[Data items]
::::

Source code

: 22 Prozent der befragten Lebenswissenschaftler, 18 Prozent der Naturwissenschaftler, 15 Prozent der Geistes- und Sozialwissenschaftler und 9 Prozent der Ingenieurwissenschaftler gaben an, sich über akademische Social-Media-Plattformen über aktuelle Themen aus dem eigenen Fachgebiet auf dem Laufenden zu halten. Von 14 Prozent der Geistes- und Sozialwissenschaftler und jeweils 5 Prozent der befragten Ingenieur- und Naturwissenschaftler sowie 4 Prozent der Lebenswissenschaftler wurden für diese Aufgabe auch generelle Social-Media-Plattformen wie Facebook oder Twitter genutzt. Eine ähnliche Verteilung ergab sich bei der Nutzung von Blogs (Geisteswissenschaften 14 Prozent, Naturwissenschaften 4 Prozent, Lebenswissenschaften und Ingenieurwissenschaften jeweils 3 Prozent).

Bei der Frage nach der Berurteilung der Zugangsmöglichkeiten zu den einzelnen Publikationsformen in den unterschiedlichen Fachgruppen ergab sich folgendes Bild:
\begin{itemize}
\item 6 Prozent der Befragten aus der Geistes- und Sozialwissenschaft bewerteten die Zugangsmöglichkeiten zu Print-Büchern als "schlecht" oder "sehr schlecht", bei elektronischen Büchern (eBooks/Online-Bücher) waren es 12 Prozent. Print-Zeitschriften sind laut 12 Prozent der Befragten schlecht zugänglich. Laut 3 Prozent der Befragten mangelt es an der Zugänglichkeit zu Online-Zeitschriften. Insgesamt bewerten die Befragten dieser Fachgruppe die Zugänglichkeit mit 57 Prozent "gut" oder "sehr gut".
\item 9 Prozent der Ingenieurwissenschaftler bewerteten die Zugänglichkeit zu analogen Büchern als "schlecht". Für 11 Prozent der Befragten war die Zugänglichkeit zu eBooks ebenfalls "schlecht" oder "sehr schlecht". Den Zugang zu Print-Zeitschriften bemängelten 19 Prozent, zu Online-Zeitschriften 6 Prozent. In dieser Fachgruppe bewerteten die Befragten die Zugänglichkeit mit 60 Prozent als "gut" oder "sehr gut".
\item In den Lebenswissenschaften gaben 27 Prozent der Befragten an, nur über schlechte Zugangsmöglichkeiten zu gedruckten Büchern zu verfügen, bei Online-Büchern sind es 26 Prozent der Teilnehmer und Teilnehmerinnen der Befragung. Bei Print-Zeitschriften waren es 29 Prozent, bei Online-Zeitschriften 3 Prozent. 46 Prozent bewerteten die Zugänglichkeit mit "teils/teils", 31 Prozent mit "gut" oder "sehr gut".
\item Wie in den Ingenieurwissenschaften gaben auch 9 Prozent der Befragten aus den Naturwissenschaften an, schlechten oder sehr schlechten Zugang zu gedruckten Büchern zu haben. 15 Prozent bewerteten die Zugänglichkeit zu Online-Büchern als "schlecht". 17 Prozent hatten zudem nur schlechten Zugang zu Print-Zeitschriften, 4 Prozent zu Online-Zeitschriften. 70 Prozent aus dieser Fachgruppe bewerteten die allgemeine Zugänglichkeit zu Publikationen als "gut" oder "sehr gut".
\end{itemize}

::::

Your task:
Set the records above down again. Match them exactly.

Response for this exercise:
Source code

: 22 Prozent der befragten Lebenswissenschaftler, 18 Prozent der Naturwissenschaftler, 15 Prozent der Geistes- und Sozialwissenschaftler und 9 Prozent der Ingenieurwissenschaftler gaben an, sich über akademische Social-Media-Plattformen über aktuelle Themen aus dem eigenen Fachgebiet auf dem Laufenden zu halten. Von 14 Prozent der Geistes- und Sozialwissenschaftler und jeweils 5 Prozent der befragten Ingenieur- und Naturwissenschaftler sowie 4 Prozent der Lebenswissenschaftler wurden für diese Aufgabe auch generelle Social-Media-Plattformen wie Facebook oder Twitter genutzt. Eine ähnliche Verteilung ergab sich bei der Nutzung von Blogs (Geisteswissenschaften 14 Prozent, Naturwissenschaften 4 Prozent, Lebenswissenschaften und Ingenieurwissenschaften jeweils 3 Prozent).

Bei der Frage nach der Berurteilung der Zugangsmöglichkeiten zu den einzelnen Publikationsformen in den unterschiedlichen Fachgruppen ergab sich folgendes Bild:
\begin{itemize}
\item 6 Prozent der Befragten aus der Geistes- und Sozialwissenschaft bewerteten die Zugangsmöglichkeiten zu Print-Büchern als "schlecht" oder "sehr schlecht", bei elektronischen Büchern (eBooks/Online-Bücher) waren es 12 Prozent. Print-Zeitschriften sind laut 12 Prozent der Befragten schlecht zugänglich. Laut 3 Prozent der Befragten mangelt es an der Zugänglichkeit zu Online-Zeitschriften. Insgesamt bewerten die Befragten dieser Fachgruppe die Zugänglichkeit mit 57 Prozent "gut" oder "sehr gut".
\item 9 Prozent der Ingenieurwissenschaftler bewerteten die Zugänglichkeit zu analogen Büchern als "schlecht". Für 11 Prozent der Befragten war die Zugänglichkeit zu eBooks ebenfalls "schlecht" oder "sehr schlecht". Den Zugang zu Print-Zeitschriften bemängelten 19 Prozent, zu Online-Zeitschriften 6 Prozent. In dieser Fachgruppe bewerteten die Befragten die Zugänglichkeit mit 60 Prozent als "gut" oder "sehr gut".
\item In den Lebenswissenschaften gaben 27 Prozent der Befragten an, nur über schlechte Zugangsmöglichkeiten zu gedruckten Büchern zu verfügen, bei Online-Büchern sind es 26 Prozent der Teilnehmer und Teilnehmerinnen der Befragung. Bei Print-Zeitschriften waren es 29 Prozent, bei Online-Zeitschriften 3 Prozent. 46 Prozent bewerteten die Zugänglichkeit mit "teils/teils", 31 Prozent mit "gut" oder "sehr gut".
\item Wie in den Ingenieurwissenschaften gaben auch 9 Prozent der Befragten aus den Naturwissenschaften an, schlechten oder sehr schlechten Zugang zu gedruckten Büchern zu haben. 15 Prozent bewerteten die Zugänglichkeit zu Online-Büchern als "schlecht". 17 Prozent hatten zudem nur schlechten Zugang zu Print-Zeitschriften, 4 Prozent zu Online-Zeitschriften. 70 Prozent aus dieser Fachgruppe bewerteten die allgemeine Zugänglichkeit zu Publikationen als "gut" oder "sehr gut".
\end{itemize}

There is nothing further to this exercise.